→ **TASK INPUT**
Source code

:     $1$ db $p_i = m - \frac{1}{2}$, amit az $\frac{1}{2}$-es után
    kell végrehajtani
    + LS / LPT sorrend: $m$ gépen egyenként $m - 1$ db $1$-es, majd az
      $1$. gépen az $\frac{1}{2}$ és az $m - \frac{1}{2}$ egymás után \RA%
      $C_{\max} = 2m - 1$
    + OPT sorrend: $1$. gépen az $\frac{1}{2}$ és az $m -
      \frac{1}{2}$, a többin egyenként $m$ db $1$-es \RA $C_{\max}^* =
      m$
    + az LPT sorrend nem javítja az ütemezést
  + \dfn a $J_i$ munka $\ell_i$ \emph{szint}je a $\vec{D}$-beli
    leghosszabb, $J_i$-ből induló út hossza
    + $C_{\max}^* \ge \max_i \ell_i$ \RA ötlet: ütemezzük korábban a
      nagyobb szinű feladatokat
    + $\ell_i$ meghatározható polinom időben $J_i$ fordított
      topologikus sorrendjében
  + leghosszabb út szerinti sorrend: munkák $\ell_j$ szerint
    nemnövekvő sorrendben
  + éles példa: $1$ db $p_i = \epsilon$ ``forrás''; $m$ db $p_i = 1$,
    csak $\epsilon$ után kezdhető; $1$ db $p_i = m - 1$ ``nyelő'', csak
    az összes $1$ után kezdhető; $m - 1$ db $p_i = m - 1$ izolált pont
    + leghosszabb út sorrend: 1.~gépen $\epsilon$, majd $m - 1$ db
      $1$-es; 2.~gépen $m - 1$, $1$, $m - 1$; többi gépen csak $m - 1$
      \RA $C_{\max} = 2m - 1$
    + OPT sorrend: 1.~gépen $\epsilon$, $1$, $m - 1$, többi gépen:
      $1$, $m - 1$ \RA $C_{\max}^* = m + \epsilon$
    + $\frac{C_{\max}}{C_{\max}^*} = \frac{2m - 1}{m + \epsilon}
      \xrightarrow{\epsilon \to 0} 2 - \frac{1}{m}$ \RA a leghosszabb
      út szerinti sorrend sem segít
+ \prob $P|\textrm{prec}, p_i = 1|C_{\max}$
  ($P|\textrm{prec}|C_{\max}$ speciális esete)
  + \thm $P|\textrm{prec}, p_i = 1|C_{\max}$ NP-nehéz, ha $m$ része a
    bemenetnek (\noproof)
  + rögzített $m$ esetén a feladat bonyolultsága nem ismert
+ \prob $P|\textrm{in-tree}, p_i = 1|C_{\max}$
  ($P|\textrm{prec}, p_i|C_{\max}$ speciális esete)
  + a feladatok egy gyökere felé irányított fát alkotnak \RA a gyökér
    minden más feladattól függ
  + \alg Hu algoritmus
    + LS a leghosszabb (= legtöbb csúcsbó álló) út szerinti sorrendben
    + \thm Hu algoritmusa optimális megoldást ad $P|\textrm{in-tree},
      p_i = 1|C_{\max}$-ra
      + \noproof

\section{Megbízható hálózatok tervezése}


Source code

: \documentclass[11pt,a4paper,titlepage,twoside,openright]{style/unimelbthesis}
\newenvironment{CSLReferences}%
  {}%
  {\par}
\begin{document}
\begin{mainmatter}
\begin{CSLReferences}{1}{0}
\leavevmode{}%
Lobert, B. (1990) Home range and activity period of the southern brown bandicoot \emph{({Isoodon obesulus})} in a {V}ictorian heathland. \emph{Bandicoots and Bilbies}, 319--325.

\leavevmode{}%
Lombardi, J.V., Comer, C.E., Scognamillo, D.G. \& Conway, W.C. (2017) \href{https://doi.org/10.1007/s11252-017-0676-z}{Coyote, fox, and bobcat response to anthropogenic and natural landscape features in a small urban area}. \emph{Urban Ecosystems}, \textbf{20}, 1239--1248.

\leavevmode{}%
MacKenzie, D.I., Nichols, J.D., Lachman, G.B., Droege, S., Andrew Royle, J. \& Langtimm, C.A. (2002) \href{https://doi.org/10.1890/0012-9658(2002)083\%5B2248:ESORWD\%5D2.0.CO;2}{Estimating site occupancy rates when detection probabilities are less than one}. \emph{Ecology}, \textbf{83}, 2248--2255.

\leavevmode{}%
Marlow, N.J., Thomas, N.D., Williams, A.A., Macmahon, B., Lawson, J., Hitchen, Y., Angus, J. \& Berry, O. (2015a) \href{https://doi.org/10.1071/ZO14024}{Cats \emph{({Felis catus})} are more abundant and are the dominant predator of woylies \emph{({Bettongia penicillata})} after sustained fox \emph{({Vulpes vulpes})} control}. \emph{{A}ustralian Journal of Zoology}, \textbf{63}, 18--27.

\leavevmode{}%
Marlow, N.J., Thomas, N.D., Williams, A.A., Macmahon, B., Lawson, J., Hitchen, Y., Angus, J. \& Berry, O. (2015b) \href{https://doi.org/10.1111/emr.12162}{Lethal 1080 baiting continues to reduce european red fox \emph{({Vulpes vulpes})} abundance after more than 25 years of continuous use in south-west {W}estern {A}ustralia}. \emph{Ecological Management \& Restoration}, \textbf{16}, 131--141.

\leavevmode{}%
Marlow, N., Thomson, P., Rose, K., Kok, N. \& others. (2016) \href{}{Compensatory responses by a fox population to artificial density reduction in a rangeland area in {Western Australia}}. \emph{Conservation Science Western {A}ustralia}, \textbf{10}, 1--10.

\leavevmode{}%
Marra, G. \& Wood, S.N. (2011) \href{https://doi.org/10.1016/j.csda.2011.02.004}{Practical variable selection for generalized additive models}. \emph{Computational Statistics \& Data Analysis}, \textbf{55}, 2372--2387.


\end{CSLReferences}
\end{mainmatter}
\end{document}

→ **YOUR INSTRUCTIONS**
Each record above should be set down again in its exact wording.

→ **SOLVED EXERCISE**
Source code

:     $1$ db $p_i = m - \frac{1}{2}$, amit az $\frac{1}{2}$-es után
    kell végrehajtani
    + LS / LPT sorrend: $m$ gépen egyenként $m - 1$ db $1$-es, majd az
      $1$. gépen az $\frac{1}{2}$ és az $m - \frac{1}{2}$ egymás után \RA%
      $C_{\max} = 2m - 1$
    + OPT sorrend: $1$. gépen az $\frac{1}{2}$ és az $m -
      \frac{1}{2}$, a többin egyenként $m$ db $1$-es \RA $C_{\max}^* =
      m$
    + az LPT sorrend nem javítja az ütemezést
  + \dfn a $J_i$ munka $\ell_i$ \emph{szint}je a $\vec{D}$-beli
    leghosszabb, $J_i$-ből induló út hossza
    + $C_{\max}^* \ge \max_i \ell_i$ \RA ötlet: ütemezzük korábban a
      nagyobb szinű feladatokat
    + $\ell_i$ meghatározható polinom időben $J_i$ fordított
      topologikus sorrendjében
  + leghosszabb út szerinti sorrend: munkák $\ell_j$ szerint
    nemnövekvő sorrendben
  + éles példa: $1$ db $p_i = \epsilon$ ``forrás''; $m$ db $p_i = 1$,
    csak $\epsilon$ után kezdhető; $1$ db $p_i = m - 1$ ``nyelő'', csak
    az összes $1$ után kezdhető; $m - 1$ db $p_i = m - 1$ izolált pont
    + leghosszabb út sorrend: 1.~gépen $\epsilon$, majd $m - 1$ db
      $1$-es; 2.~gépen $m - 1$, $1$, $m - 1$; többi gépen csak $m - 1$
      \RA $C_{\max} = 2m - 1$
    + OPT sorrend: 1.~gépen $\epsilon$, $1$, $m - 1$, többi gépen:
      $1$, $m - 1$ \RA $C_{\max}^* = m + \epsilon$
    + $\frac{C_{\max}}{C_{\max}^*} = \frac{2m - 1}{m + \epsilon}
      \xrightarrow{\epsilon \to 0} 2 - \frac{1}{m}$ \RA a leghosszabb
      út szerinti sorrend sem segít
+ \prob $P|\textrm{prec}, p_i = 1|C_{\max}$
  ($P|\textrm{prec}|C_{\max}$ speciális esete)
  + \thm $P|\textrm{prec}, p_i = 1|C_{\max}$ NP-nehéz, ha $m$ része a
    bemenetnek (\noproof)
  + rögzített $m$ esetén a feladat bonyolultsága nem ismert
+ \prob $P|\textrm{in-tree}, p_i = 1|C_{\max}$
  ($P|\textrm{prec}, p_i|C_{\max}$ speciális esete)
  + a feladatok egy gyökere felé irányított fát alkotnak \RA a gyökér
    minden más feladattól függ
  + \alg Hu algoritmus
    + LS a leghosszabb (= legtöbb csúcsbó álló) út szerinti sorrendben
    + \thm Hu algoritmusa optimális megoldást ad $P|\textrm{in-tree},
      p_i = 1|C_{\max}$-ra
      + \noproof

\section{Megbízható hálózatok tervezése}


Source code

: \documentclass[11pt,a4paper,titlepage,twoside,openright]{style/unimelbthesis}
\newenvironment{CSLReferences}%
  {}%
  {\par}
\begin{document}
\begin{mainmatter}
\begin{CSLReferences}{1}{0}
\leavevmode{}%
Lobert, B. (1990) Home range and activity period of the southern brown bandicoot \emph{({Isoodon obesulus})} in a {V}ictorian heathland. \emph{Bandicoots and Bilbies}, 319--325.

\leavevmode{}%
Lombardi, J.V., Comer, C.E., Scognamillo, D.G. \& Conway, W.C. (2017) \href{https://doi.org/10.1007/s11252-017-0676-z}{Coyote, fox, and bobcat response to anthropogenic and natural landscape features in a small urban area}. \emph{Urban Ecosystems}, \textbf{20}, 1239--1248.

\leavevmode{}%
MacKenzie, D.I., Nichols, J.D., Lachman, G.B., Droege, S., Andrew Royle, J. \& Langtimm, C.A. (2002) \href{https://doi.org/10.1890/0012-9658(2002)083\%5B2248:ESORWD\%5D2.0.CO;2}{Estimating site occupancy rates when detection probabilities are less than one}. \emph{Ecology}, \textbf{83}, 2248--2255.

\leavevmode{}%
Marlow, N.J., Thomas, N.D., Williams, A.A., Macmahon, B., Lawson, J., Hitchen, Y., Angus, J. \& Berry, O. (2015a) \href{https://doi.org/10.1071/ZO14024}{Cats \emph{({Felis catus})} are more abundant and are the dominant predator of woylies \emph{({Bettongia penicillata})} after sustained fox \emph{({Vulpes vulpes})} control}. \emph{{A}ustralian Journal of Zoology}, \textbf{63}, 18--27.

\leavevmode{}%
Marlow, N.J., Thomas, N.D., Williams, A.A., Macmahon, B., Lawson, J., Hitchen, Y., Angus, J. \& Berry, O. (2015b) \href{https://doi.org/10.1111/emr.12162}{Lethal 1080 baiting continues to reduce european red fox \emph{({Vulpes vulpes})} abundance after more than 25 years of continuous use in south-west {W}estern {A}ustralia}. \emph{Ecological Management \& Restoration}, \textbf{16}, 131--141.

\leavevmode{}%
Marlow, N., Thomson, P., Rose, K., Kok, N. \& others. (2016) \href{}{Compensatory responses by a fox population to artificial density reduction in a rangeland area in {Western Australia}}. \emph{Conservation Science Western {A}ustralia}, \textbf{10}, 1--10.

\leavevmode{}%
Marra, G. \& Wood, S.N. (2011) \href{https://doi.org/10.1016/j.csda.2011.02.004}{Practical variable selection for generalized additive models}. \emph{Computational Statistics \& Data Analysis}, \textbf{55}, 2372--2387.


\end{CSLReferences}
\end{mainmatter}
\end{document}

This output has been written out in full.